Task item: How many of the lines below contain the word "dimensions"? Only the number is wanted.

++++ Input for this task ++++

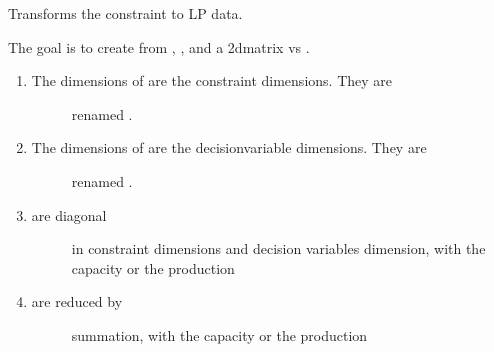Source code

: \documentclass[letterpaper,10pt,english]{sphinxmanual}
\begin{document}
\begin{fulllineitems}
\label{\detokenize{api:muse.constraints.lp_constraint}}
Transforms the constraint to LP data.

The goal is to create from , , and
 a 2d\sphinxhyphen{}matrix  vs .
\begin{enumerate}
%
\item {} \begin{description}
\item[{The dimensions of  are the constraint dimensions. They are}] \leavevmode
renamed .

\end{description}

\item {} \begin{description}
\item[{The dimensions of  are the decision\sphinxhyphen{}variable dimensions. They are}] \leavevmode
renamed .

\end{description}

\item {} \begin{description}
\item[{ are diagonal}] \leavevmode
in constraint dimensions and decision variables dimension, with  the
capacity or the production

\end{description}

\item {} \begin{description}
\item[{ are reduced by}] \leavevmode
summation, with  the capacity or the production


\end{description}
\end{enumerate}
\end{fulllineitems}
\end{document}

++++

Problem solution: 3